D68.021
BillableVon Willebrand disease, type 2B
Last updated: FY2026 ICD-10-CM (Oct 1, 2025 – Sep 30, 2026) | CMS-HCC V28 (100% phase-in, PY2026)
Is D68.021 an HCC code?
Yes. D68.021 maps to Von Willebrand Disease and Other Coagulation Defects under the CMS-HCC V28 risk adjustment model (and Coagulation Defects and Other Specified Hematological Disorders under V24).
HCC Category Mapping
RAF weights shown are the community, non-dual, aged base weights from the CMS risk adjustment model file. Actual per-patient RAF contribution depends on member segment, interactions, and the model year used by the payer. V28 is the CMS-HCC model phased in over payment years 2024–2026; V24 remains in use during the transition and for historical data.
MEAT Criteria for D68.021
For D68.021 to count as a valid HCC diagnosis in a given encounter, the provider's documentation must show MEAT: Monitor, Evaluate, Assess, or Treat. A diagnosis from a prior year does not carry forward automatically — it has to be re-documented and supported each calendar year.
- MMonitor: signs, symptoms, disease progression, or lab trending documented in the note
- EEvaluate: test results, medication response, or physical findings reviewed by the provider
- AAssess: explicit mention in the assessment or plan with acknowledgment of status
- TTreat: medication, referral, procedure, therapy, or counseling tied to the diagnosis
Only one of M/E/A/T is required to support the code, but the documentation must be specific enough to show that the provider actually addressed D68.021 during that encounter — not just copy-forwarded from a problem list.
What This Code Means
D68.021 is the ICD-10-CM diagnosis code for von willebrand disease, type 2b. A bleeding disorder caused by abnormal von Willebrand factor protein (type 2B), which affects the blood's ability to clot properly. D68.021 sits in the ICD-10-CM chapter for diseases of the blood and blood-forming organs and certain disorders involving the immune mechanism (d50-d89), within the section covering coagulation defects, purpura and other hemorrhagic conditions (d65-d69).
Under the CMS-HCC V28 risk adjustment model, D68.021 maps to Von Willebrand Disease and Other Coagulation Defects (HCC 112) with a community, non-dual, aged base RAF weight of 0.247. Under the older CMS-HCC V24 model, D68.021 maps to Coagulation Defects and Other Specified Hematological Disorders (HCC 48) with a community, non-dual, aged base RAF weight of 0.209. V28 is the CMS-HCC risk adjustment model that reached 100% phase-in for payment year 2026, replacing V24 which was used during the PY2024–PY2025 transition.

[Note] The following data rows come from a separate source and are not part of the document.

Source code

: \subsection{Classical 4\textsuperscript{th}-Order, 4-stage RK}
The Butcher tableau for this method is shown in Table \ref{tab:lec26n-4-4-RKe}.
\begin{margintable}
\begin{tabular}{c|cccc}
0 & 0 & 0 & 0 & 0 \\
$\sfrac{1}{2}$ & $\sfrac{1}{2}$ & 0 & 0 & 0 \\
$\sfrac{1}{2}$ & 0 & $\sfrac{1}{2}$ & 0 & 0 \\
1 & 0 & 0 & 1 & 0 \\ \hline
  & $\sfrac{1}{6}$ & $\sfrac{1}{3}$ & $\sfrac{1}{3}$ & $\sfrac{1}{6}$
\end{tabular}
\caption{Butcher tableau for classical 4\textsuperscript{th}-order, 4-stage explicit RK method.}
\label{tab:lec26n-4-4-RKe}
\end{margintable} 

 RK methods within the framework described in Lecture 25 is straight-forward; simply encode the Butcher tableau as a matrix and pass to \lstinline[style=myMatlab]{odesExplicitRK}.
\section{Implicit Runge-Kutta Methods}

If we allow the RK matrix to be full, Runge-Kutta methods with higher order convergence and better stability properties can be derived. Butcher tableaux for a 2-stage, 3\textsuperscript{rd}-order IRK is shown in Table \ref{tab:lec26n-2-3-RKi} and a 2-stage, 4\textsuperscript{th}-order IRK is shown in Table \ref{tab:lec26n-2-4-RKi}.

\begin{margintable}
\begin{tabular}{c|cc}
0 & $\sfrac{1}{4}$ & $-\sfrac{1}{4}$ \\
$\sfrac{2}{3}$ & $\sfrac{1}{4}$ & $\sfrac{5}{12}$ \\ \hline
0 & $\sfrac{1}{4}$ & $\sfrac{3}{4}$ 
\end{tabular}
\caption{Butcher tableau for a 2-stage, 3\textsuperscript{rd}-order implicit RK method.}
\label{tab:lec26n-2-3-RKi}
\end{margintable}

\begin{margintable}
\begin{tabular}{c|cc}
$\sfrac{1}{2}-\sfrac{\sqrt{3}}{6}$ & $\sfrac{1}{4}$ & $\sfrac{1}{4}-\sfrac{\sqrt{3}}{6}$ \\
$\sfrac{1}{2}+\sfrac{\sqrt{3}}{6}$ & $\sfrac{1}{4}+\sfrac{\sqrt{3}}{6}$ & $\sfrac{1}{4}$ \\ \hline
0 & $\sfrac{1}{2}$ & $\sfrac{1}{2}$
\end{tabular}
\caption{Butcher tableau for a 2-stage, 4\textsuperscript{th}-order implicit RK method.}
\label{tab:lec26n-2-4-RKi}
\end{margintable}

Verify the specific type 2B diagnosis is documented; type 2B has distinct platelet-binding abnormalities that differentiate it from other type 2 variants. Because D68.021 maps to a payment HCC, the provider's documentation must satisfy MEAT criteria (Monitor, Evaluate, Assess, or Treat) for the encounter to count toward the patient's Medicare Advantage risk adjustment score. When documentation is ambiguous, coders should issue a provider query rather than assume the highest-specificity variant.
HCC Buddy maintains structured V28 and V24 mapping, RAF weights, and MEAT documentation criteria for D68.021 sourced directly from the CMS-HCC risk adjustment model files and the CMS ICD-10-CM code set.
Coding Tips
- •Verify the specific type 2B diagnosis is documented; type 2B has distinct platelet-binding abnormalities that differentiate it from other type 2 variants
- •Document any associated symptoms like mucosal bleeding, easy bruising, or prolonged bleeding times to support medical necessity
Clinical Significance
Von Willebrand disease type 2B features a gain-of-function mutation in VWF that causes increased affinity for platelet glycoprotein Ib, leading to spontaneous VWF-platelet binding, consumption of large multimers, and often mild thrombocytopenia. This unique pathophysiology makes desmopressin contraindicated as it can worsen thrombocytopenia. Patients may be misdiagnosed with immune thrombocytopenic purpura.
Documentation Requirements
- ✓Document enhanced ristocetin-induced platelet aggregation at low-dose ristocetin (characteristic finding), loss of high-molecular-weight multimers on analysis, platelet count trends, and genetic testing confirming Type 2B mutation.
- ✓Record why DDAVP is avoided and the VWF-containing concentrate used for treatment.